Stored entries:

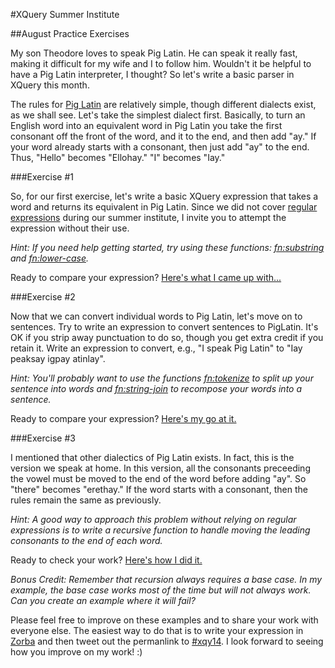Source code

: #XQuery Summer Institute

##August Practice Exercises

My son Theodore loves to speak Pig Latin. He can speak it really fast, making it difficult for my wife and I to follow him. Wouldn't it be helpful to have a Pig Latin interpreter, I thought? So let's write a basic parser in XQuery this month.

The rules for [Pig Latin](https://en.wikipedia.org/wiki/Pig_Latin) are relatively simple, though different dialects exist, as we shall see. Let's take the simplest dialect first. Basically, to turn an English word into an equivalent word in Pig Latin you take the first consonant off the front of the word, and it to the end, and then add "ay." If your word already starts with a consonant, then just add "ay" to the end. Thus, "Hello" becomes "Ellohay." "I" becomes "Iay."

###Exercise #1

So, for our first exercise, let's write a basic XQuery expression that takes a word and returns its equivalent in Pig Latin. Since we did not cover [regular expressions](https://en.wikipedia.org/wiki/Regular_expression) during our summer institute, I invite you to attempt the expression without their use.

*Hint: If you need help getting started, try using these functions: [fn:substring](http://www.xqueryfunctions.com/xq/fn_substring.html) and [fn:lower-case](http://www.xqueryfunctions.com/xq/fn_lower-case.html).*

Ready to compare your expression? [Here's what I came up with...](http://try.zorba.io/queries/xquery/QK5qu0xXmoe16U2ruUvUJMyf768%3D)

###Exercise #2

Now that we can convert individual words to Pig Latin, let's move on to sentences. Try to write an expression to convert sentences to PigLatin. It's OK if you strip away punctuation to do so, though you get extra credit if you retain it. Write an expression to convert, e.g., "I speak Pig Latin" to "Iay peaksay igpay atinlay".

*Hint: You'll probably want to use the functions [fn:tokenize](http://www.xqueryfunctions.com/xq/fn_tokenize.html) to split up your sentence into words and [fn:string-join](http://www.xqueryfunctions.com/xq/fn_string-join.html) to recompose your words into a sentence.*

Ready to compare your expression? [Here's my go at it.](http://try.zorba.io/queries/xquery/viIDlwPueygREld7%2FOCE3n9AYEE%3D)

###Exercise #3

I mentioned that other dialectics of Pig Latin exists. In fact, this is the version we speak at home. In this version, all the consonants preceeding the vowel must be moved to the end of the word before adding "ay". So "there" becomes "erethay." If the word starts with a consonant, then the rules remain the same as previously.

*Hint: A good way to approach this problem without relying on regular expressions is to write a recursive function to handle moving the leading consonants to the end of each word.*

Ready to check your work? [Here's how I did it.](http://try.zorba.io/queries/xquery/htyppNcHns5R%2BLIHC%2FJz%2BmlQGDU%3D)

*Bonus Credit: Remember that recursion always requires a base case. In my example, the base case works most of the time but will not always work. Can you create an example where it will fail?*

Please feel free to improve on these examples and to share your work with everyone else. The easiest way to do that is to write your expression in [Zorba](try.zorba.io) and then tweet out the permanlink to [#xqy14](https://twitter.com/hashtag/xqy14). I look forward to seeing how you improve on my work! :)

◆ Assignment: Exactly as written, restate the lines above from the opening line through the one holding "###Exercise #2", omitting the pictures.

◆ Result for this task:
Source code

: #XQuery Summer Institute

##August Practice Exercises

My son Theodore loves to speak Pig Latin. He can speak it really fast, making it difficult for my wife and I to follow him. Wouldn't it be helpful to have a Pig Latin interpreter, I thought? So let's write a basic parser in XQuery this month.

The rules for [Pig Latin](https://en.wikipedia.org/wiki/Pig_Latin) are relatively simple, though different dialects exist, as we shall see. Let's take the simplest dialect first. Basically, to turn an English word into an equivalent word in Pig Latin you take the first consonant off the front of the word, and it to the end, and then add "ay." If your word already starts with a consonant, then just add "ay" to the end. Thus, "Hello" becomes "Ellohay." "I" becomes "Iay."

###Exercise #1

So, for our first exercise, let's write a basic XQuery expression that takes a word and returns its equivalent in Pig Latin. Since we did not cover [regular expressions](https://en.wikipedia.org/wiki/Regular_expression) during our summer institute, I invite you to attempt the expression without their use.

*Hint: If you need help getting started, try using these functions: [fn:substring](http://www.xqueryfunctions.com/xq/fn_substring.html) and [fn:lower-case](http://www.xqueryfunctions.com/xq/fn_lower-case.html).*

Ready to compare your expression? [Here's what I came up with...](http://try.zorba.io/queries/xquery/QK5qu0xXmoe16U2ruUvUJMyf768%3D)

###Exercise #2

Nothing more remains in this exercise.